Disampaikan Anik, usulan prakarsa,Raperda Perlindungan Obat Tradisional ini merupakan usulan dari Komisi E yang telah meliputi beberapa tahapan. “Ini merupakan usul prakarsa dari Komisi E,” katanya.
Sementara, Anggota Komisi E selaku inisiator, Budiono menyampaikan bahwa kesehatan merupakan hak asasi manusia. Hal ini sejalan dengan meningkatkan peradilan masyarakat terhadap obat tradisional.
“Pemerintah memberikan perhatian sangat besar. Kebijakan ini dilakukan untuk mengurangi ketergantungan obat kimia,” katanya.
Berdasarkan data, kata Budiono, Jawa Timur memiliki produksi tanaman biofarmaka terbanyak.

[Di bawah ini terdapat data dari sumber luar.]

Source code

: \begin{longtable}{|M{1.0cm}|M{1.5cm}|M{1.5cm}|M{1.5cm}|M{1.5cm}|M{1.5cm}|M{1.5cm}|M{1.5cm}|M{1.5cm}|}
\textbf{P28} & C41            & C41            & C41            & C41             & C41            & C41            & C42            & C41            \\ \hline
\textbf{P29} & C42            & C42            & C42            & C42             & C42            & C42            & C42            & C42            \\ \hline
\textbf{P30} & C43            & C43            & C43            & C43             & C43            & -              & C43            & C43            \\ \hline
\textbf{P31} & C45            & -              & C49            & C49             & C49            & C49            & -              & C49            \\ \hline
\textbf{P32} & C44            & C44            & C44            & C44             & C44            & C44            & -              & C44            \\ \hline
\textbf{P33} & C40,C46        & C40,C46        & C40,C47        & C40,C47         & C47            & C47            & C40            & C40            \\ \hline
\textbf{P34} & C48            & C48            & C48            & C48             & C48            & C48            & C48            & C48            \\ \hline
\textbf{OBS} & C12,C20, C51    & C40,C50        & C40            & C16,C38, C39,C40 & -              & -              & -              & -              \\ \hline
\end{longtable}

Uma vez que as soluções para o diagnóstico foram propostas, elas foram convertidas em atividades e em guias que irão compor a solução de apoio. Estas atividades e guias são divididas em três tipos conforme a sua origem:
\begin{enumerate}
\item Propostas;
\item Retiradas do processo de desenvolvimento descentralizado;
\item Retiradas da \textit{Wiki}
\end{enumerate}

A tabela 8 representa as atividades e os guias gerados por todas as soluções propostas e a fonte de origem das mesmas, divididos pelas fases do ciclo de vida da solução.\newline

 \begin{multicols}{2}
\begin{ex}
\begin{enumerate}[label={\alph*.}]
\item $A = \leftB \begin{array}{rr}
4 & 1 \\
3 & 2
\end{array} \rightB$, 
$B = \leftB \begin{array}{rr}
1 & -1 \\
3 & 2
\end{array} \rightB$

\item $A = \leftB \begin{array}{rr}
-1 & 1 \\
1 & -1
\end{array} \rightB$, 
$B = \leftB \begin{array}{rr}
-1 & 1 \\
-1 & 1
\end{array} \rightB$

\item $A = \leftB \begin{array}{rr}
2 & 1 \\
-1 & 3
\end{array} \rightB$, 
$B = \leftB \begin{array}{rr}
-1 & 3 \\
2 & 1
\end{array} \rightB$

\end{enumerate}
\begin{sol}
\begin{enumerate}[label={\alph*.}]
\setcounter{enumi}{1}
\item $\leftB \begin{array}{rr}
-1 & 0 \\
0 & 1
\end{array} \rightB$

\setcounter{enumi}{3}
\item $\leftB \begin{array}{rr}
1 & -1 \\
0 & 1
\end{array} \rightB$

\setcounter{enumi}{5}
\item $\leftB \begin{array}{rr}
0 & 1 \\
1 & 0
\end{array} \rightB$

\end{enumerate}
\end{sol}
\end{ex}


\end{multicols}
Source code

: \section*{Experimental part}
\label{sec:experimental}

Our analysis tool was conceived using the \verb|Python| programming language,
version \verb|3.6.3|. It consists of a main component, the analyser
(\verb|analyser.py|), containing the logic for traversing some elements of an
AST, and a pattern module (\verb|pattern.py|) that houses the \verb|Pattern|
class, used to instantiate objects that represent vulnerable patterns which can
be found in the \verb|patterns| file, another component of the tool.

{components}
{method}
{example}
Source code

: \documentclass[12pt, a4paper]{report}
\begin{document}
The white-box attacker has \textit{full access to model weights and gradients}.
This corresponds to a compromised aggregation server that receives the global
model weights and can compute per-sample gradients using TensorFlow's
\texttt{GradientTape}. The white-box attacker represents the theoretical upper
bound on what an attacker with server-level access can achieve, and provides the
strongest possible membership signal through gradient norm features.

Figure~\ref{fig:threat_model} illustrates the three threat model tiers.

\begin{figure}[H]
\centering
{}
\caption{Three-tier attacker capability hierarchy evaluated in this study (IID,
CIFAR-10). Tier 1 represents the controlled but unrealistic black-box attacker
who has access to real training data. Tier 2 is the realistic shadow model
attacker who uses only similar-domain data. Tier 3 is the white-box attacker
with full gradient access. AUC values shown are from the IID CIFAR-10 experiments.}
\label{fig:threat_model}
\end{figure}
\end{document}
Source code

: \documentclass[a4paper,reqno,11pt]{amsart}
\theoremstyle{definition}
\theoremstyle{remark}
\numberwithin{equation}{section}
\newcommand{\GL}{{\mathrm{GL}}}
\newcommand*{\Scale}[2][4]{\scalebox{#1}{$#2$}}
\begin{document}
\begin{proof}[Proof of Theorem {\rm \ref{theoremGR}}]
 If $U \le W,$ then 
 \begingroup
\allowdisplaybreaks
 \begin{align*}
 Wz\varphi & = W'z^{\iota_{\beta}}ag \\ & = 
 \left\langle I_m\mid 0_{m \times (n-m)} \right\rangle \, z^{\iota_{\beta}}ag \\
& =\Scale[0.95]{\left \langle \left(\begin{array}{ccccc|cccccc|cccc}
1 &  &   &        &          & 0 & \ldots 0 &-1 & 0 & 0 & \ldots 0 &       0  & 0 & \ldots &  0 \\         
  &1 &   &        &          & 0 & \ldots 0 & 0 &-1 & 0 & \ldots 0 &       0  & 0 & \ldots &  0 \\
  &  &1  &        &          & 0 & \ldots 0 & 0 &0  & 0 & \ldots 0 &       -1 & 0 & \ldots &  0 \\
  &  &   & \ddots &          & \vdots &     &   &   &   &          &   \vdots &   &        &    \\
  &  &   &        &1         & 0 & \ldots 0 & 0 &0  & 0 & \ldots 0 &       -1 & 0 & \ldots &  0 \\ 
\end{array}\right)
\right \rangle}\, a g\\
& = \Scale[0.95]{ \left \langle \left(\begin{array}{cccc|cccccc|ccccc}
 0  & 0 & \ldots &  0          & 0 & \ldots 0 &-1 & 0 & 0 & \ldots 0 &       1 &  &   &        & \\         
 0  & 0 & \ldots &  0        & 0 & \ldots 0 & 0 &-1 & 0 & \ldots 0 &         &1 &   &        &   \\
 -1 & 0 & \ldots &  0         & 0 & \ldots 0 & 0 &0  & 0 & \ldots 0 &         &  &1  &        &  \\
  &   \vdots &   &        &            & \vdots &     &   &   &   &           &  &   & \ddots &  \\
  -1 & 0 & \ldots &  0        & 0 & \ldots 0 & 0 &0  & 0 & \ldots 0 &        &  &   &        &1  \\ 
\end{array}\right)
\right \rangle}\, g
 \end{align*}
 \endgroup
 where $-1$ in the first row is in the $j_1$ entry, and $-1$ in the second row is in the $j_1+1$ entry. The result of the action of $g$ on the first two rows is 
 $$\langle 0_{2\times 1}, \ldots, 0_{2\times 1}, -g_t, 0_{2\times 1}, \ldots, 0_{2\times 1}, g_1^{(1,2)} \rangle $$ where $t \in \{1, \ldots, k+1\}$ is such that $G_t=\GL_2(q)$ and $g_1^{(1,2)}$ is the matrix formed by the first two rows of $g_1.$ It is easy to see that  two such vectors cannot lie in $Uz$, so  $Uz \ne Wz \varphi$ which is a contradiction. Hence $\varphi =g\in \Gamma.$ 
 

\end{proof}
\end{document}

Dengan jumlah industri 18 dan usaha kecil sebanyak 242 yang menproduksi obat herbal.
Tanaman biofarmaka adalah tanaman yang bermanfaat, termasuk untuk obat-obatan, aatau digunakan dari bagian-bagian tanaman seperti daun, batang, buah, umbi ( rimpang ) ataupun akar.
“Khasiat atau manfaat dan mutu produk obat tradisional yang dihasilkan ini memberikan manfaat. Meningkatkan pemanfaatan obat tradisional untuk promosi pencegahan pengobatan perawatan dan pemeliharaan kesehatan di daerah,” ujarnya.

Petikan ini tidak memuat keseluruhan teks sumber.